Stationäre Pflegeeinrichtungen in der Krise

Dr. Franc Zimmermann, Michelle König, Gifhorn

Abbildung 3

System Error.

Die Anzahl der Insolvenzen stationärer Pflegeeinrichtungen stieg in der jüngeren Vergangenheit kontinuierlich an; ein Szenario, welches vor 30 Jahren kaum denkbar war. Bis dahin wurden stationäre Pflegeeinrichtungen regelmäßig durch karitative Einrichtungen betrieben. Die Zunahme der Pflegebedürftigen führte zu einer Öffnung des Marktes für private Betreiber, um den Auf- und Ausbau der benötigten Pflegeeinrichtungen zu betreiben.

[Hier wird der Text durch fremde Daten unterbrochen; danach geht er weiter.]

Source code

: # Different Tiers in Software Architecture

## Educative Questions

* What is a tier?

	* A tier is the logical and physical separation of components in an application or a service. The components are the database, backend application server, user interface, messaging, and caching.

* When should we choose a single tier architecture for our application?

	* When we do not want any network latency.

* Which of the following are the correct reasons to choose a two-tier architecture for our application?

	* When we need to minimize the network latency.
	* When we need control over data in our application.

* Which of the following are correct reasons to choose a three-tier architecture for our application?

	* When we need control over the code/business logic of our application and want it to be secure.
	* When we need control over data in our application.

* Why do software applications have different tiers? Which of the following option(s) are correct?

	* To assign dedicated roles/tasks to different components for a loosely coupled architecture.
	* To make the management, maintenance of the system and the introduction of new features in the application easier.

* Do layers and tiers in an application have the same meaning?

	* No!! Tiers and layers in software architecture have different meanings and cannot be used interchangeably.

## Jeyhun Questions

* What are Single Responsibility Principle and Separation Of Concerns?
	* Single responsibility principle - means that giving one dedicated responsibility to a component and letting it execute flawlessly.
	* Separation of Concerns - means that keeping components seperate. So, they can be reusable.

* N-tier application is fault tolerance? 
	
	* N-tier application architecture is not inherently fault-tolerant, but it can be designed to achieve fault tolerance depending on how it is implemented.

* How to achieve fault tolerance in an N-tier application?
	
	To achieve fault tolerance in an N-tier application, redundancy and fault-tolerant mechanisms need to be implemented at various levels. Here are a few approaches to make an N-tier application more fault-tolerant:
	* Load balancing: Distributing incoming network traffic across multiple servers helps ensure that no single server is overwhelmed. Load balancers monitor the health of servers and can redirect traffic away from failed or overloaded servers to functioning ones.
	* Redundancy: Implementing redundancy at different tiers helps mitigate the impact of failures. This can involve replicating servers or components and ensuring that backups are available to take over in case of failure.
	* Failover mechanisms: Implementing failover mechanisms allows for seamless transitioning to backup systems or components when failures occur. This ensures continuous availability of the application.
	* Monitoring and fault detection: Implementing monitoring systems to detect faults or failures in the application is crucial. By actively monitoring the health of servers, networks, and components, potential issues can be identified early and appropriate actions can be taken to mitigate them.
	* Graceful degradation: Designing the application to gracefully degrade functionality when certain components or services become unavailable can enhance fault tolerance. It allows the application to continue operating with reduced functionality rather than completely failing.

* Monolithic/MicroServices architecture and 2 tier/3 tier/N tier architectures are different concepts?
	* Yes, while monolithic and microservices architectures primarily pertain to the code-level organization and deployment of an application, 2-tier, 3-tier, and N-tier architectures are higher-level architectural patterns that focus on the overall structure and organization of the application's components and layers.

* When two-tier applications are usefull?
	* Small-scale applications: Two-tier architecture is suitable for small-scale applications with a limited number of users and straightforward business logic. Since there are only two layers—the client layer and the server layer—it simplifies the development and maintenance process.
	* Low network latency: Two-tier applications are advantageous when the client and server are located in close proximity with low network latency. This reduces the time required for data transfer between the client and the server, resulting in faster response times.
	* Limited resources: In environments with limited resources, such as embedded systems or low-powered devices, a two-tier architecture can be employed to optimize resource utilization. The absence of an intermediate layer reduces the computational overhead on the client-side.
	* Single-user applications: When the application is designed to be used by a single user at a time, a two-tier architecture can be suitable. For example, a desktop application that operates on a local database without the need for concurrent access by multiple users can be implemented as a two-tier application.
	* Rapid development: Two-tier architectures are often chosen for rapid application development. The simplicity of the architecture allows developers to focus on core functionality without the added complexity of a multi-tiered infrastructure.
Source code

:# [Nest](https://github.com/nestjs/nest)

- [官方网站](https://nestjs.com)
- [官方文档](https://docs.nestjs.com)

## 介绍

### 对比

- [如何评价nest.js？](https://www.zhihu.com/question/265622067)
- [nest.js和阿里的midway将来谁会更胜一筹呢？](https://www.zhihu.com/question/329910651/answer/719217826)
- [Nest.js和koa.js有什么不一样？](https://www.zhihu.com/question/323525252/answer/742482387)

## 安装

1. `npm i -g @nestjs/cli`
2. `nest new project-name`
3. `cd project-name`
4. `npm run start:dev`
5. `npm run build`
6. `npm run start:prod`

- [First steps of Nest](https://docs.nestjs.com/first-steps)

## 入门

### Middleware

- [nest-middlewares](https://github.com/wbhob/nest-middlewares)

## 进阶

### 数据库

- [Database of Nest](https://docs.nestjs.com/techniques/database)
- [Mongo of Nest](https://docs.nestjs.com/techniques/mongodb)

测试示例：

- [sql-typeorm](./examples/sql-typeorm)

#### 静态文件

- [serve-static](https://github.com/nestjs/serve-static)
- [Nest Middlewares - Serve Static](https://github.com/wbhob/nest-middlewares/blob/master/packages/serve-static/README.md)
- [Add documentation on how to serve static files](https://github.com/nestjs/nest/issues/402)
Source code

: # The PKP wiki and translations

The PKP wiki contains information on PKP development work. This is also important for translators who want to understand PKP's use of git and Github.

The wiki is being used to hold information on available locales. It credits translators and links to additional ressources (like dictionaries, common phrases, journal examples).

Zur Vermeidung, dass private Pflegeeinrichtungen zu Lasten der Pflegebedürftigen profitgetrieben betrieben werden, ist die Finanzierung durch die Pflegekassen im Wesentlichen darauf ausgerichtet, dass Pflegeheime nur bei einer Auslastung von ca. 92-95 % eine „schwarze Null“ schreiben. Somit sind für die Liquidität eines jeden Pflegeheims insbesondere die sog. Pflegesatzverhandlungen maßgeblich. Jedes Pflegeheim ermittelt den Pflegesatz als Bestandteil der Heimkosten anhand individueller Parameter. Diese bestehen beispielsweise aus der Anpassung der gestiegenen Kosten (etwa durch Inflation, gestiegene Gehälter etc.), sowie auch dem Pflegegrad des Pflegebedürftigen, denn dieser legt die Höhe der stationären Kosten fest. So haben Pflegebedürftige mit einem höheren Pflegegrad einen größeren Pflegeaufwand, der sich in der Folge auf die Kosten des Pflegeheims auswirkt. Ein Großteil des Pflegesatzes wird von den Pflegekassen übernommen. Ein sogenannter einrichtungseinheitlicher Eigenanteil muss darüber hinaus turnusmäßig von jedem Bewohner entrichtet werden. Dies ist notwendig, da die Leistungen der gesetzlichen Pflegeversicherung in der Regel nicht ausreichen, um alle entstehenden Kosten im Pflegeheim auszugleichen. Die Pflegesatzverhandlungen werden in der Regel jährlich geführt bzw. die Pflegesätze neu verhandelt. Es ist offensichtlich, dass bereits dieser Turnus zu wirtschaftlichen Schwierigkeiten bei kurzfristigen Veränderungen am Markt oder der Kostenstrukturen im Betrieb führt, da die geringen Margen, die selbst bei einer 100 % Auslastung erwirtschaftet werden können, schnell aufgezehrt sind. Entsprechend verschärften sich die Probleme bereits in der Corona-Pandemie und zuletzt nochmals infolge der Ukraine-Krise und dem damit einhergehenden Anstieg der Lebensmittel-, Lohn- und Energiekosten. Die allgemeine Inflation hat zusätzliche Auswirkungen.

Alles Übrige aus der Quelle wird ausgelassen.